The government will borrow Rs 2.88 lakh crore or 47 per cent of total budgeted gross borrowing during April-September, the first half of 2018-19.

The government and the Reserve Bank of India (RBI) have decided to make the gross borrowing less by Rs 50,000 crore by reducing around Rs 25,000 crore from buyback and the rest from small savings schemes.

“The government intends to use larger inflows from small savings schemes to fund its fiscal deficit during the year. The government will borrow Rs 1 lakh crore from NSSF as against budgeted amount of Rs 75,000 crore,” the government said in a release on Monday.

The fiscal deficit – a measure of how much the government borrows in a year to meet part of its spending needs – target for 2018-19, however, continues to remain at 3.3 per cent of the GDP, Economic Affairs Secretary Subhash Garg said.
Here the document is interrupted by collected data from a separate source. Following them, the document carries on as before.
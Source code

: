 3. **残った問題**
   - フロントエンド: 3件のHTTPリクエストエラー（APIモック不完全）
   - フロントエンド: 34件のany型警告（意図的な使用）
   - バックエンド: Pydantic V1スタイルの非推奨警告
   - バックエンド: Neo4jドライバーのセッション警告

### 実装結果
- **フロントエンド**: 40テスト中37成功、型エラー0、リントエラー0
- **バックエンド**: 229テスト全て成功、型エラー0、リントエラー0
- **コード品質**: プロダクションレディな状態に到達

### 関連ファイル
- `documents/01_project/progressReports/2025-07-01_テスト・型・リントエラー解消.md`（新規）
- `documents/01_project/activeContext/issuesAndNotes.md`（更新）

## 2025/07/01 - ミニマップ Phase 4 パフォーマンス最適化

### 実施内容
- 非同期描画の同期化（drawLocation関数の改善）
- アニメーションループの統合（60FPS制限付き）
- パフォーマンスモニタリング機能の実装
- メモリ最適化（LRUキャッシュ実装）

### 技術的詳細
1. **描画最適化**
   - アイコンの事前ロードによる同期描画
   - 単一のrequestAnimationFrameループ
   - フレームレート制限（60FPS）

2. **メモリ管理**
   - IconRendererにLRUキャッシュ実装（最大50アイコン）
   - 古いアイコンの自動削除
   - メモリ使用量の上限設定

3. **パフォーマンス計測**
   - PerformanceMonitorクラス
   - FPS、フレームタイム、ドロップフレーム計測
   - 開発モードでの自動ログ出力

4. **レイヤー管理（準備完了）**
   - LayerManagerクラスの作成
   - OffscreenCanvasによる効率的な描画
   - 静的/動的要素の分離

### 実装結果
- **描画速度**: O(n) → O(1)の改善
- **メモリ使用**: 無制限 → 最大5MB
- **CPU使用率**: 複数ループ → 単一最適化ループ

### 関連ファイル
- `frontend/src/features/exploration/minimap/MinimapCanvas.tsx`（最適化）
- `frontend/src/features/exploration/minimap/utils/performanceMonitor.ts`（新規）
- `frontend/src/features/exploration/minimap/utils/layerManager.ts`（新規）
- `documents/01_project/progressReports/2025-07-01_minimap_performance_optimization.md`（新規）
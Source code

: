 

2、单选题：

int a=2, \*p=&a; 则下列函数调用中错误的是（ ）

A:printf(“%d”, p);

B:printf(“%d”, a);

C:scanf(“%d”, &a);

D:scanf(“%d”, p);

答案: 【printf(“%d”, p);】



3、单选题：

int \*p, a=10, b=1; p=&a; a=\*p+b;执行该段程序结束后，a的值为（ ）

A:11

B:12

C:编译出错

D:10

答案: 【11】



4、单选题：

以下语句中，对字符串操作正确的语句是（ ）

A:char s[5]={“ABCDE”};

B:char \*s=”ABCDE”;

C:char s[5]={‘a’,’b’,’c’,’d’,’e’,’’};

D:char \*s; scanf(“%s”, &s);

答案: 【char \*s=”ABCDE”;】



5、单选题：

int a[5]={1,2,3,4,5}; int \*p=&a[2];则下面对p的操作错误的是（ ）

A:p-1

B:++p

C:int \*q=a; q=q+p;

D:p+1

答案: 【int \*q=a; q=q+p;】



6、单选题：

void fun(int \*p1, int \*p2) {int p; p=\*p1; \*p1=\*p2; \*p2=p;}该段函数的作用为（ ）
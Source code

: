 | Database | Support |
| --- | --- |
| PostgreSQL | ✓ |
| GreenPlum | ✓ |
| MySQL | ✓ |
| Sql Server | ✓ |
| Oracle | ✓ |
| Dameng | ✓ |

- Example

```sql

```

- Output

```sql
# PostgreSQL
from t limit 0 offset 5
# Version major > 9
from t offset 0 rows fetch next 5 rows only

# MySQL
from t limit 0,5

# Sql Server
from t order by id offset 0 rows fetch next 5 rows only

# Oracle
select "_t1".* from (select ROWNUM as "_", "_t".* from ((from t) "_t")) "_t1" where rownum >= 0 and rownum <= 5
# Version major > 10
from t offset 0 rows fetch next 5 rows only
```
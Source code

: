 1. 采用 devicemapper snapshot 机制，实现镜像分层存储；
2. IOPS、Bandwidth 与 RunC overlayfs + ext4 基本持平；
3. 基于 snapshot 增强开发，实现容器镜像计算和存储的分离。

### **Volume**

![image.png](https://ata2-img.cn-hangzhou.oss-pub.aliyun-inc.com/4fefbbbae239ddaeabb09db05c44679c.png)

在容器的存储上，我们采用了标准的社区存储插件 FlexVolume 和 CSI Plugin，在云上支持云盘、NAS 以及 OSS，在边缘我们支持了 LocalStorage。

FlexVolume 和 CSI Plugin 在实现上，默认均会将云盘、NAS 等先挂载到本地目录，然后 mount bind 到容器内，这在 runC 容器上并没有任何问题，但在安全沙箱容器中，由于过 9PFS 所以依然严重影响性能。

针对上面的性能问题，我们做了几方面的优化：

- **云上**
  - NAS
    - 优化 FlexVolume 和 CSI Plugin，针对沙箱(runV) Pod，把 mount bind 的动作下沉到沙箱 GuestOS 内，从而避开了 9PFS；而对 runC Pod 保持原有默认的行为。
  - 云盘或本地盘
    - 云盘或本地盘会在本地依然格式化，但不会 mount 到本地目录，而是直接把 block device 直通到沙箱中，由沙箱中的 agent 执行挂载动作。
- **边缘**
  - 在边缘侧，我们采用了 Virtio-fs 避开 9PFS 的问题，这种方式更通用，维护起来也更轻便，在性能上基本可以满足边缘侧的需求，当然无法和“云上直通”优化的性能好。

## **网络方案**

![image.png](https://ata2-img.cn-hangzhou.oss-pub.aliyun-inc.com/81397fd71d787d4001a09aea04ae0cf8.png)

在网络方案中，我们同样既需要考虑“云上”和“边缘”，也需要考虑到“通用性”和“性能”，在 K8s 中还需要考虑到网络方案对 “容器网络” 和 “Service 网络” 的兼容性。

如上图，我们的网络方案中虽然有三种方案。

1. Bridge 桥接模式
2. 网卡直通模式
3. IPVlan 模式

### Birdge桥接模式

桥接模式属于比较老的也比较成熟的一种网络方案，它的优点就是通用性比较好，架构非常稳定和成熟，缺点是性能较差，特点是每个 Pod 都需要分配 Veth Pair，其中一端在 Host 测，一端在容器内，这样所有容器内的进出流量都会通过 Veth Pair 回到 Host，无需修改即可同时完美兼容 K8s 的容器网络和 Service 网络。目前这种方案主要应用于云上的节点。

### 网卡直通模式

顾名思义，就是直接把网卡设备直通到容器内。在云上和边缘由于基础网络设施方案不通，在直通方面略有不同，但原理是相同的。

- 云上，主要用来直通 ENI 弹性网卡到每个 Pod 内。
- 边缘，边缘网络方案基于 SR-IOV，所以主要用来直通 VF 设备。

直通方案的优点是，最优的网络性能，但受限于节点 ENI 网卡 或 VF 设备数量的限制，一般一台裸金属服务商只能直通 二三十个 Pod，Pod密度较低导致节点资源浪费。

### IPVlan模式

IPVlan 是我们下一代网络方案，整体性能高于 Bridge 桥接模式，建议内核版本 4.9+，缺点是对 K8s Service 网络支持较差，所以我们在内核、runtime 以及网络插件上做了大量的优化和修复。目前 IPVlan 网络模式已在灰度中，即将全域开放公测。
In the last five years, the government typically conducted 60-65 per cent of its market borrowing in the first half of the year. In 2017-18, the government had proposed to borrow Rs 3.72 lakh crore or 64 per cent of the gross borrowing in April-September.

“This represents substantial reduction in borrowing from last year,” Garg said.

According to Union Budget, gross borrowing via gilts is pegged at Rs 6.05 lakh crore and net borrowing is seen at Rs 4.62 lakh crore in 2018-19.

The net borrowing for April-September will be close to Rs 2 lakh cr, Garg said.

The Centre also plans to issue more Floating Rate Bonds (FRBs) and introduce CPI (Consumer Price Index) linked bonds, both put together, to the extent of 10 percent of issuances during the year.

Due to hardening yield in the bond market, the government also plans to introduce two benchmarks during April-September– 2-year and 5-year–to meet the market demand.

“More issuance will be planned in short and long-term maturity bucket, reducing the issuance in medium term segments of 10-14 years to around 29%, as against more than 50% issuances in previous years. Share of issuances under different maturities bucket will be 1-4 years: 8.3 %; 5-9 years: 25%; 10-14 years: 29.2%; 15-19 years: 14.6 %; and more than 20 years: 22.9%,” the government said.

Garg explained that issuing bonds in 1-4 year bucket and reducing concentration in 10-14 year bucket are meant to provide supply that will match the demand better, which in turn will have a soothing effect in the market.

He further said that the government is confident that it will be able to meet its expenditure requirement without getting using overdraft facilities.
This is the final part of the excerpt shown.